Kain kulit kayu yang umumnya disebut tapa atau fuya tersebar
di beberapa titik di Nusantara, setiap kelompok masyarakat memiliki sebutan
berbeda untuk kain ini. Kita mengenal “Daluang” di Garut dan “Ulantaga” di
Bali. Di sekitar taman Lore Lindu Sulawesi Tengah, ada sebutan “ivo” di Desa
Pandera, “kumpe” di Kulawi, “ranta” di Lembah Banda, dan “modo” di Lembah
Basoa.
![]() |
Vuya – Kain Legenda Internasional dari Minahasa |
Teknik pembuatan fuya di daerah Kulawi diyakini yang paling
canggih di Indonesia. Sementara itu, daerah-daerah lain fuya dibuat secara
terbatas tergantung kebutuhan. Masyarakat Kulawi memproduksi fuya secara massal
meski masih dibuat dengan tangan. Penggunaannya pun tak sekedar untuk keperluan
keluarga. Di Kulawi, tidak hanya pohon Murbei (Broussenetia Papyfera)
yang digunakan sebagai bahan baku kain kulit kayu ini, tetapi juga Sukun (Artocarpus),
Beringin atau Ara (Ficus), dan pohon upas yang beracun (Antiaris).
Kulit kayu pohon murbei menghasilkan kain putih paling baik.

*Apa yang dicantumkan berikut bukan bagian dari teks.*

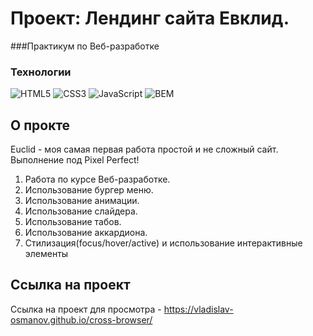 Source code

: # Проект: Лендинг сайта Евклид.

###Практикум по Веб-разработке

### Технологии
![HTML5](https://img.shields.io/badge/-HTML5-e34f26?logo=html5&logoColor=white)
![CSS3](https://img.shields.io/badge/-CSS3-1572b6?logo=css3&logoColor=white)
![JavaScript](https://img.shields.io/badge/-JavaScript-f7df1e?logo=javaScript&logoColor=black)
![BEM](https://img.shields.io/badge/-BEM-yellowgreen)

## О прокте
Euclid - моя самая первая работа простой и не сложный сайт. Выполнение под Pixel Perfect! 
1. Работа по курсе Веб-разработке.
2. Использование бургер меню.
3. Использование анимации.
4. Использование слайдера.
5. Использование табов.
6. Использование аккардиона.
7. Стилизация(focus/hover/active) и использование интерактивные элементы

## Ссылка на проект
Ссылка на проект для просмотра - https://vladislav-osmanov.github.io/cross-browser/

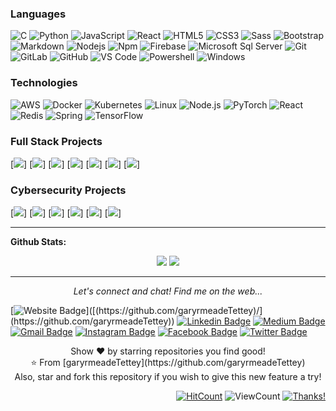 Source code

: 
### Languages
![C](http://img.shields.io/badge/-C-A8B9CC?style=flat-square&logo=c&logoColor=ffffff)
![Python](http://img.shields.io/badge/-Python-3776AB?style=flat-square&logo=python&logoColor=ffffff)
![JavaScript](https://img.shields.io/badge/-JavaScript-%23F7DF1C?style=flat-square&logo=javascript&logoColor=000000&labelColor=%23F7DF1C&color=%23FFCE5A)
![React](https://img.shields.io/badge/-React-61DAFB?style=flat-square&logo=react&logoColor=ffffff)
![HTML5](https://img.shields.io/badge/-HTML5-%23E44D27?style=flat-square&logo=html5&logoColor=ffffff)
![CSS3](https://img.shields.io/badge/-CSS3-%231572B6?style=flat-square&logo=css3)
![Sass](https://img.shields.io/badge/-Sass-%23CC6699?style=flat-square&logo=sass&logoColor=ffffff)
![Bootstrap](https://img.shields.io/badge/-Bootstrap-563D7C?style=flat-square&logo=Bootstrap)
![Markdown](https://img.shields.io/badge/-Markdown-000000?style=flat-square&logo=markdown)
![Nodejs](https://img.shields.io/badge/-Nodejs-339933?style=flat-square&logo=Node.js&logoColor=ffffff)
![Npm](https://img.shields.io/badge/-npm-CB3837?style=flat-square&logo=npm)
![Firebase](https://img.shields.io/badge/-Firebase-FFCA28?style=flat-square&logo=firebase&logoColor=ffffff)
![Microsoft Sql Server](https://img.shields.io/badge/-Sql%20Server-CC2927?style=flat-square&logo=microsoft-sql-server&logoColor=ffffff)
![Git](https://img.shields.io/badge/-Git-%23F05032?style=flat-square&logo=git&logoColor=%23ffffff)
![GitLab](https://img.shields.io/badge/-GitLab-FCA121?style=flat-square&logo=gitlab)
![GitHub](https://img.shields.io/badge/-GitHub-181717?style=flat-square&logo=github)
![VS Code](http://img.shields.io/badge/-VS%20Code-007ACC?style=flat-square&logo=visual-studio-code&logoColor=ffffff)
![Powershell](http://img.shields.io/badge/-Powershell-5391FE?style=flat-square&logo=powershell&logoColor=ffffff)
![Windows](http://img.shields.io/badge/-Windows-0078D6?style=flat-square&logo=windows&logoColor=ffffff)

### Technologies

![AWS](https://img.shields.io/badge/-AWS-000?&logo=Amazon-AWS&logoColor=F90)
![Docker](https://img.shields.io/badge/-Docker-000?&logo=Docker)
![Kubernetes](https://img.shields.io/badge/-Kubernetes-000?&logo=Kubernetes)
![Linux](https://img.shields.io/badge/-Linux-000?&logo=Linux)
![Node.js](https://img.shields.io/badge/-Node.js-000?&logo=node.js)
![PyTorch](https://img.shields.io/badge/-PyTorch-000?&logo=PyTorch)
![React](https://img.shields.io/badge/-React-000?&logo=React)
![Redis](https://img.shields.io/badge/-Redis-000?&logo=Redis)
![Spring](https://img.shields.io/badge/-Spring-000?&logo=Spring)
![TensorFlow](https://img.shields.io/badge/-TensorFlow-000?&logo=TensorFlow)

### Full Stack Projects

[![](https://img.shields.io/badge/-🧬%20My%20Website-000)]
[![](https://img.shields.io/badge/-🦠%20COVID‑19%20Dashboard-000)]
[![](https://img.shields.io/badge/-📝%20Summarizer-000)]
[![](https://img.shields.io/badge/-🔬%20Overwatch-000)]
[![](https://img.shields.io/badge/-🛰%20KubeSat-000)]
[![](https://img.shields.io/badge/-🔊%20Voice%20Poker-000)]
[![](https://img.shields.io/badge/-🗺%20PokémonGo%20Map-000)]

### Cybersecurity Projects

[![](https://img.shields.io/badge/-🩸%20Heartbleed-000)]
[![](https://img.shields.io/badge/-🌊%20SYN%20Flood-000)]
[![](https://img.shields.io/badge/-🗂%20Packet%20Sniffing%20%26%20Spoofing-000)]
[![](https://img.shields.io/badge/-💉%20SQL%20Injection-000)]
[![](https://img.shields.io/badge/-🛡%20Spectre%20%26%20Meltdown-000)]
[![](https://img.shields.io/badge/-🌐%20Network%20Tools-000)]




---

**Github Stats:**

<p align="center">
  
  <img src="https://github-readme-stats.vercel.app/api?username=garyrmeadeTettey&hide=stars&show_icons=true&theme=dracula&line_height=32">
  <img src="https://github-readme-stats.vercel.app/api/top-langs/?username=garyrmeadeTettey&count_private=true&theme=dracula">

</p>

---

<p align="center">
  <i>Let's connect and chat! Find me on the web...</i>
  
   [![Website Badge](https://img.shields.io/badge/-garyrmeadeTettey-47CCCC?style=flat&logo=Google-Chrome&logoColor=white&link=https:/[/verma-anushka.github.io](https://github.com/garyrmeadeTettey)/anushkaverma/)]([(https://github.com/garyrmeadeTettey)/](https://github.com/garyrmeadeTettey)) 
   [![Linkedin Badge](https://img.shields.io/badge/-anushkaverma-blue?style=flat-square&logo=Linkedin&logoColor=white&link=https://www.linkedin.com/in/anushkaverma/)](https://www.linkedin.com/in/anushkaverma/) 
   [![Medium Badge](https://img.shields.io/badge/-garyrmeadeTettey-000000?style=flat&labelColor=000000&logo=Medium&link=https://medium.com/@v.anushka786)](https://medium.com/@v.anushka786) 
   [![Gmail Badge](https://img.shields.io/badge/-garyrmeadeTettey-c14438?style=flat-square&logo=Gmail&logoColor=white&link=mailto:v.anushka786@gmail.com)](mailto:v.anushka786@gmail.com)
   [![Instagram Badge](https://img.shields.io/badge/-garyrmeadeTettey-purple?style=flat&logo=instagram&logoColor=white&link=https://instagram.com/v_anushkaa/)](https://instagram.com/v_anushkaa) 
   [![Facebook Badge](https://img.shields.io/badge/-garyrmeadeTettey-036be4?style=flat-square&logo=Facebook&logoColor=white&link=https://www.facebook.com/profile.php?id=100022118525351)](https://www.facebook.com/profile.php?id=100022118525351)
  [![Twitter Badge](https://img.shields.io/badge/-garyrmeadeTettey-1ca0f1?style=flat-square&labelColor=1ca0f1&logo=twitter&logoColor=white&link=https://twitter.com/verma_anushkaa)](https://twitter.com/verma_anushkaa) 

  <p align="center">
    Show ❤️ by starring repositories you find good! 
    <br />
    ⭐️ From [garyrmeadeTettey](https://github.com/garyrmeadeTettey)
    <br />
    Also, star and fork this repository if you wish to give this new feature a try!
  </p>
</p>

<div align="right">
  
[![HitCount](http://hits.dwyl.com/garyrmeadeTettey/verma-anushka.svg)](https://github.com/garyrmeadeTettey/garyrmeadeTettey/edit/main/README.md) ![ViewCount](https://views.whatilearened.today/views/github/garyrmeadeTettey) [![Thanks!](https://img.shields.io/badge/Thanks%20for%20visiting-!-1EAEDB.svg)]((https://github.com/garyrmeadeTettey))

</div>

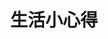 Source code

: ---
title: 生活小心得
description: 時間總是會過去!事情總是來不及!你只能努力記!每個當下都是過去，每個當下都是未來，時間對我們來說從來就沒有「現在」因為「現在已經是過去」。也許有點哲學，也許有點玄學，雖然我常常幹話不斷，但偶爾也有點哲理的時候吧！
image: cover.png

# Badge style
style:
    background: 
    color: 

--- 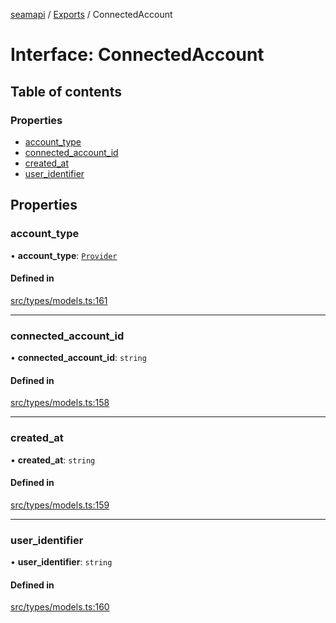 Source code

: [seamapi](../README.md) / [Exports](../modules.md) / ConnectedAccount

# Interface: ConnectedAccount

## Table of contents

### Properties

- [account\_type](ConnectedAccount.md#account_type)
- [connected\_account\_id](ConnectedAccount.md#connected_account_id)
- [created\_at](ConnectedAccount.md#created_at)
- [user\_identifier](ConnectedAccount.md#user_identifier)

## Properties

### account\_type

• **account\_type**: [`Provider`](../enums/Provider.md)

#### Defined in

[src/types/models.ts:161](https://github.com/seamapi/javascript/blob/main/src/types/models.ts#L161)

___

### connected\_account\_id

• **connected\_account\_id**: `string`

#### Defined in

[src/types/models.ts:158](https://github.com/seamapi/javascript/blob/main/src/types/models.ts#L158)

___

### created\_at

• **created\_at**: `string`

#### Defined in

[src/types/models.ts:159](https://github.com/seamapi/javascript/blob/main/src/types/models.ts#L159)

___

### user\_identifier

• **user\_identifier**: `string`

#### Defined in

[src/types/models.ts:160](https://github.com/seamapi/javascript/blob/main/src/types/models.ts#L160)
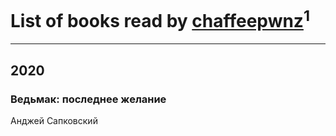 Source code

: # List of books read by [chaffeepwnz](http://vk.com/id183883842)<sup>1</sup>
---

## 2020

### Ведьмак: последнее желание
Анджей Сапковский




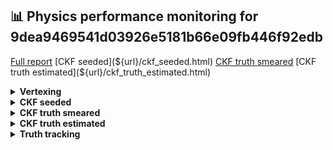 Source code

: ## :bar_chart: Physics performance monitoring for 9dea9469541d03926e5181b66e09fb446f92edb
[Full report](${url}/)
[CKF seeded](${url}/ckf_seeded.html)
[CKF truth smeared](${url}/ckf_truth_smeared.html)
[CKF truth estimated](${url}/ckf_truth_estimated.html)

<details>
  <summary><b>Vertexing</b></summary>
  <img src="${url}/truth_tracking_plots/nHoles_vs_eta.pdf?to_png=1" width="400"/>
</details>

<details>
  <summary><b>CKF seeded</b></summary>
  <img src="${url}/ckf_seeded_plots/trackeff_vs_eta.pdf?to_png=1" width="50%"/><img src="${url}/ckf_seeded_plots/trackeff_vs_pT.pdf?to_png=1" width="50%"/>

  <img src="${url}/ckf_seeded_plots/nHoles_vs_eta.pdf?to_png=1" width="50%"/><img src="${url}/ckf_seeded_plots/nMeasurements_vs_eta.pdf?to_png=1" width="50%"/>
</details>

<details>
  <summary><b>CKF truth smeared</b></summary>
  <img src="${url}/ckf_truth_smeared_plots/trackeff_vs_eta.pdf?to_png=1" width="50%"/><img src="${url}/ckf_truth_smeared_plots/trackeff_vs_pT.pdf?to_png=1" width="50%"/>

  <img src="${url}/ckf_truth_smeared_plots/nHoles_vs_eta.pdf?to_png=1" width="50%"/><img src="${url}/ckf_truth_smeared_plots/nMeasurements_vs_eta.pdf?to_png=1" width="50%"/>
</details>

<details>
  <summary><b>CKF truth estimated</b></summary>
  <img src="${url}/ckf_truth_estimated_plots/trackeff_vs_eta.pdf?to_png=1" width="50%"/><img src="${url}/ckf_truth_estimated_plots/trackeff_vs_pT.pdf?to_png=1" width="50%"/>

  <img src="${url}/ckf_truth_estimated_plots/nHoles_vs_eta.pdf?to_png=1" width="50%"/><img src="${url}/ckf_truth_estimated_plots/nMeasurements_vs_eta.pdf?to_png=1" width="50%"/>
</details>

<details>
  <summary><b>Truth tracking</b></summary>
  <img src="${url}/truth_tracking_plots/nHoles_vs_eta.pdf?to_png=1" width="50%"/><img src="${url}/truth_tracking_plots/nMeasurements_vs_eta.pdf?to_png=1" width="50%"/>

  <img src="${url}/truth_tracking_plots/pull_d0.pdf?to_png=1" width="50%"/><img src="${url}/truth_tracking_plots/pull_z0.pdf?to_png=1" width="50%"/>

  <img src="${url}/truth_tracking_plots/pull_theta.pdf?to_png=1" width="50%"/><img src="${url}/truth_tracking_plots/pull_phi.pdf?to_png=1" width="50%"/>

  <img src="${url}/truth_tracking_plots/pull_qop.pdf?to_png=1" width="50%"/><img src="${url}/truth_tracking_plots/pull_t.pdf?to_png=1" width="50%"/>
</details>
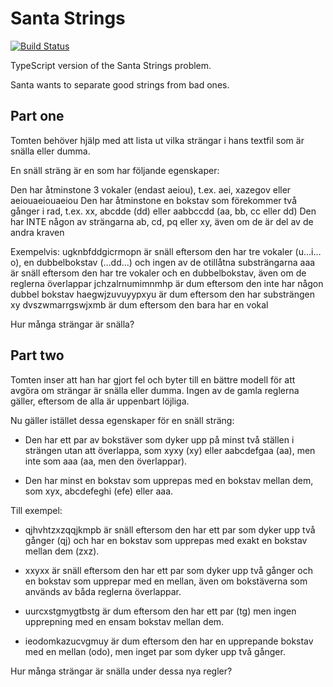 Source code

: # Santa Strings

[![Build Status](https://travis-ci.org/en-dev/cik-ts-santa-strings.svg?branch=master)](https://travis-ci.org/en-dev/cik-ts-santa-strings)

TypeScript version of the Santa Strings problem.

Santa wants to separate good strings from bad ones. 

## Part one
Tomten behöver hjälp med att lista ut vilka strängar i hans textfil som är snälla eller dumma.

En snäll sträng är en som har följande egenskaper:

Den har åtminstone 3 vokaler (endast aeiou), t.ex. aei, xazegov eller aeiouaeiouaeiou
Den har åtminstone en bokstav som förekommer två gånger i rad, t.ex. xx, abcdde (dd) eller aabbccdd (aa, bb, cc eller dd)
Den har INTE någon av strängarna ab, cd, pq eller xy, även om de är del av de andra kraven

Exempelvis:
ugknbfddgicrmopn är snäll eftersom den har tre vokaler (u…i…o), en dubbelbokstav (…dd…) och ingen av de otillåtna substrängarna
aaa är snäll eftersom den har tre vokaler och en dubbelbokstav, även om de reglerna överlappar
jchzalrnumimnmhp är dum eftersom den inte har någon dubbel bokstav
haegwjzuvuyypxyu är dum eftersom den har substrängen xy
dvszwmarrgswjxmb är dum eftersom den bara har en vokal

Hur många strängar är snälla?

## Part two 
Tomten inser att han har gjort fel och byter till en bättre modell för att avgöra om strängar är snälla eller dumma. Ingen av de gamla reglerna gäller, eftersom de alla är uppenbart löjliga.

Nu gäller istället dessa egenskaper för en snäll sträng:

* Den har ett par av bokstäver som dyker upp på minst två ställen i strängen utan att överlappa, som xyxy (xy) eller aabcdefgaa (aa), men inte som aaa (aa, men den överlappar).

* Den har minst en bokstav som upprepas med en bokstav mellan dem, som xyx, abcdefeghi (efe) eller aaa.

Till exempel:

* qjhvhtzxzqqjkmpb är snäll eftersom den har ett par som dyker upp två gånger (qj) och har en bokstav som upprepas med exakt en bokstav mellan dem (zxz).

* xxyxx är snäll eftersom den har ett par som dyker upp två gånger och en bokstav som upprepar med en mellan, även om bokstäverna som används av båda reglerna överlappar.

* uurcxstgmygtbstg är dum eftersom den har ett par (tg) men ingen upprepning med en ensam bokstav mellan dem.

* ieodomkazucvgmuy är dum eftersom den har en upprepande bokstav med en mellan (odo), men inget par som dyker upp två gånger.

Hur många strängar är snälla under dessa nya regler? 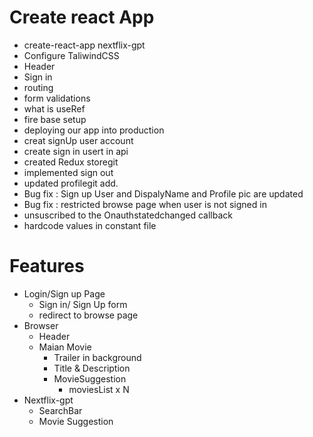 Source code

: # Create react App

- create-react-app nextflix-gpt
- Configure TaliwindCSS
- Header
- Sign in
- routing
- form validations
- what is useRef
- fire base setup
- deploying our app into production
- creat signUp user account
- create sign in usert in api
- created Redux storegit
- implemented sign out
- updated profilegit add.
- Bug fix : Sign up User and DispalyName and Profile pic are updated
- Bug fix : restricted browse page when user is not signed in
- unsuscribed to the Onauthstatedchanged callback
- hardcode values in constant file

# Features

- Login/Sign up Page
  - Sign in/ Sign Up form
  - redirect to browse page
- Browser
  - Header
  - Maian Movie
    - Trailer in background
    - Title & Description
    - MovieSuggestion
      - moviesList x N
- Nextflix-gpt
  - SearchBar
  - Movie Suggestion
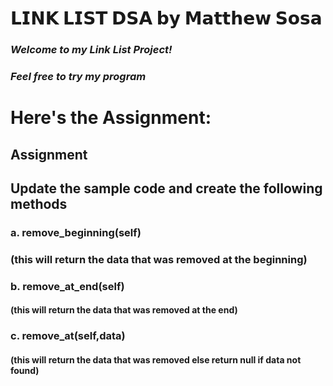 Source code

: # 𝗟𝗜𝗡𝗞 𝗟𝗜𝗦𝗧 𝗗𝗦𝗔 𝗯𝘆 𝗠𝗮𝘁𝘁𝗵𝗲𝘄 𝗦𝗼𝘀𝗮

###  _Welcome to my Link List Project!_
###  _Feel free to try my program_

# Here's the Assignment:
## Assignment
## Update the sample code and create the following methods

### a. remove_beginning(self)  
 ### (this will return the data that was removed at the beginning)

### b.  remove_at_end(self)
 #### (this will return the data that was removed at the end)

### c. remove_at(self,data) 
  #### (this will return the data that was removed else return null if data not found)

Proses pembiatan kainkulit kayu di Kulawi pada prinsipnya tak
banyak berbeda dengan pembuatan kain kayu di tempat lain, hanya ada beberapa
detail tahap yang tak dilakukan oleh masyarakat lain. Kulit-kulit yang berserat
dilembabkan terlebih dahulu untuk melunakkan kayu, bisa dengan direbus atau
direndam. Dalam tahap ini, ditambahkan akar-akaran dan daun-daunan untuk
menigkatkan warna alami kulit kayu. Setelah itu, kulit kayu dibungkus dengan
daun Livistonia Latifolia dan diletakkan ditempat yang lembab dan
gelap di hutan selama tiga hari sampai tiga minggu untuk proses fermentasi.
Bila proses fermentasi telah usai, bungkusan dibuka dan serat
yang masih basah dan lengket direntangkan pada batang kayu untuk dipukuli. Alat
pemukul biasanya memiliki ragam hias sederhana untuk menciptakan tekstur
tertentu pada kain. Terakhir, kain diawetkan dengan menggosokkan getah buah ula
(Strychnos Ligustrina) pada kedua sisi kain.
Di daerah lain, hiasan atau lukisan pada kain kulit kayu
memiliki makna penting dalam ritual tertentu. Di Sulawesi Tengah, ditemukan
teknik cetak menggunakan sepotong bambu atau tabung eboni yang diukur pada
bagian ujungnya, kemudian dicelupkan ke dalam pewarna dan diletakkan pada kain.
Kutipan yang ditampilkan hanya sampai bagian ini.